Among the lines below, how many have the word "strip"? The reply is that number alone.

*** Data listing Section Begins ***

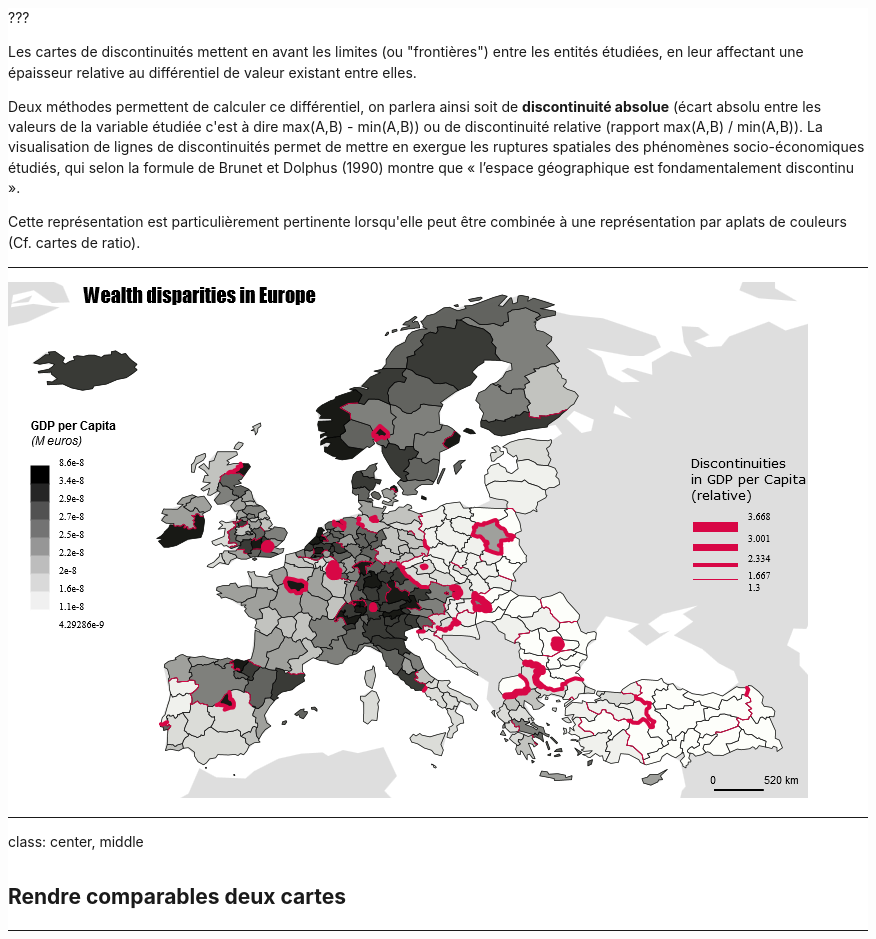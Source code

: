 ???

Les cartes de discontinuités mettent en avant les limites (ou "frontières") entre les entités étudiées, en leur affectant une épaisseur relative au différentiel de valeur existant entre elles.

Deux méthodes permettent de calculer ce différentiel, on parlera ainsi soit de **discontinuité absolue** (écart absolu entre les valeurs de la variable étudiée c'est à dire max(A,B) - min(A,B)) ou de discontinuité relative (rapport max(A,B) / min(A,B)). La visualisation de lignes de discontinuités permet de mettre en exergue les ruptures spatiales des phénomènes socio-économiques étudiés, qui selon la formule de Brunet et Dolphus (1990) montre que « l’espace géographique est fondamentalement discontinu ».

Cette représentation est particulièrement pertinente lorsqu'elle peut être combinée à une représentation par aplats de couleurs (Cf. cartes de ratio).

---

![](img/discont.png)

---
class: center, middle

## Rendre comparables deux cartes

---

*** Data listing Section Ends ***
*** Data listing Section Begins ***

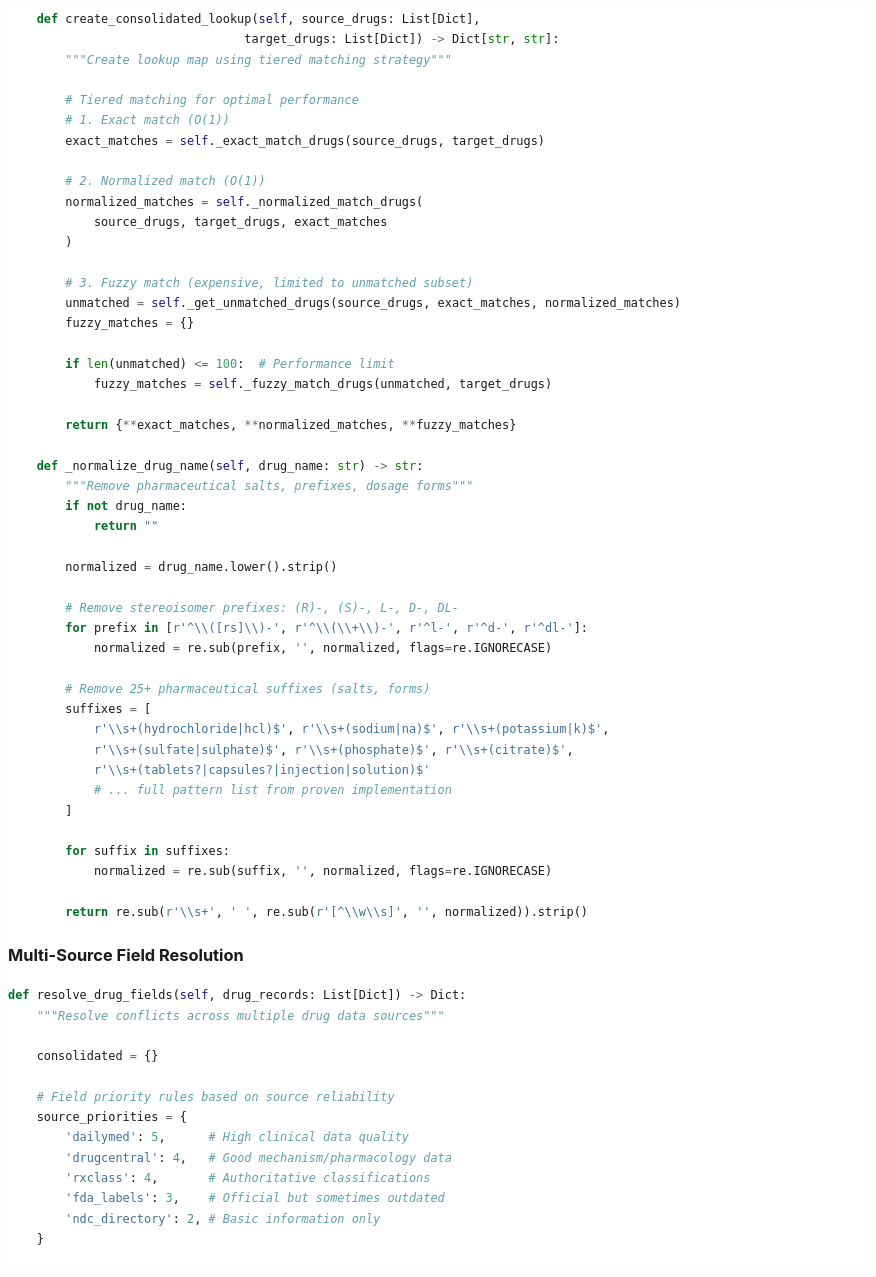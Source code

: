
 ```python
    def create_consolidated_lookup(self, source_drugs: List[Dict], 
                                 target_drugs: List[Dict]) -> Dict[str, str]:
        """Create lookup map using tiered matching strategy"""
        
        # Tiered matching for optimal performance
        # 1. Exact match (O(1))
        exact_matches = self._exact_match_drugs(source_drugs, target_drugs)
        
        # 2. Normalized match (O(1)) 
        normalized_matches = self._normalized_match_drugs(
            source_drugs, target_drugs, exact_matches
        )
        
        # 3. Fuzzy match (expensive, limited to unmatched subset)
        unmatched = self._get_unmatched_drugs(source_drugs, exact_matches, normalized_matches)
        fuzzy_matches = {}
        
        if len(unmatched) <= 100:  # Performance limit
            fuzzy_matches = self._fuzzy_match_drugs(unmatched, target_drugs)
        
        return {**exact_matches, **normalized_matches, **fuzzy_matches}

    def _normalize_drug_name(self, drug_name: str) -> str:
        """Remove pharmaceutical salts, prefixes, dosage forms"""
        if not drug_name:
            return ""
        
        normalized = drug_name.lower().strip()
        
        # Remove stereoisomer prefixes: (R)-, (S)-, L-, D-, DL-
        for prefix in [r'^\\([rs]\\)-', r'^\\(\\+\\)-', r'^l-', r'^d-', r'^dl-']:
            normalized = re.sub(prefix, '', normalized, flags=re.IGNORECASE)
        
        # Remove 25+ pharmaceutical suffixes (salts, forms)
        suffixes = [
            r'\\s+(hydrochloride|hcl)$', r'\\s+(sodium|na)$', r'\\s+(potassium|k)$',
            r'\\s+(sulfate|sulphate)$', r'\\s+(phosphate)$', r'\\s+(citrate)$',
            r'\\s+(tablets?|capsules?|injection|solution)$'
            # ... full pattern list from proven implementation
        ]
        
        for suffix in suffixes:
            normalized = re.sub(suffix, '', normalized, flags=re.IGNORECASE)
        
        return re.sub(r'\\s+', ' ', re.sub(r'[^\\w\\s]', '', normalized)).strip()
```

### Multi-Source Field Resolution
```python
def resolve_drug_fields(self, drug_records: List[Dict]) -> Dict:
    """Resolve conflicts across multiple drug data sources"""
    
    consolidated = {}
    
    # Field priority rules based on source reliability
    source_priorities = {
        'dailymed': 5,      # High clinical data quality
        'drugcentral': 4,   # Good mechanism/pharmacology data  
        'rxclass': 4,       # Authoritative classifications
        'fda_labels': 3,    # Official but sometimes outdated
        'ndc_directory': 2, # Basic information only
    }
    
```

*** Data listing Section Ends ***

__Exercise result__: 2